Problem description: Retype, exactly and completely, the listing that comes next, skipping its images.

-- Supplied records follows --

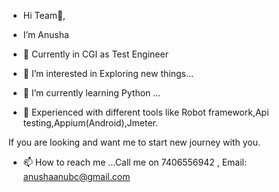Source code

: - Hi Team👋, 

- I’m Anusha
- 💞️ Currently in CGI as Test Engineer 
- 👀 I’m interested in Exploring new things...
- 🌱 I’m currently learning Python ...
- 💞️ Experienced with different tools like Robot framework,Api testing,Appium(Android),Jmeter.

If you are looking and want me to start new journey with you.
- 📫 How to reach me ...Call me on 7406556942 , Email: anushaanubc@gmail.com

<!---
AnushaChalawadi/AnushaChalawadi is a ✨ special ✨ repository because its `README.md` (this file) appears on your GitHub profile.
You can click the Preview link to take a look at your changes.
--->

-- Supplied records concluded --

Task response:
Source code

: - Hi Team👋, 

- I’m Anusha
- 💞️ Currently in CGI as Test Engineer 
- 👀 I’m interested in Exploring new things...
- 🌱 I’m currently learning Python ...
- 💞️ Experienced with different tools like Robot framework,Api testing,Appium(Android),Jmeter.

If you are looking and want me to start new journey with you.
- 📫 How to reach me ...Call me on 7406556942 , Email: anushaanubc@gmail.com

<!---
AnushaChalawadi/AnushaChalawadi is a ✨ special ✨ repository because its `README.md` (this file) appears on your GitHub profile.
You can click the Preview link to take a look at your changes.
--->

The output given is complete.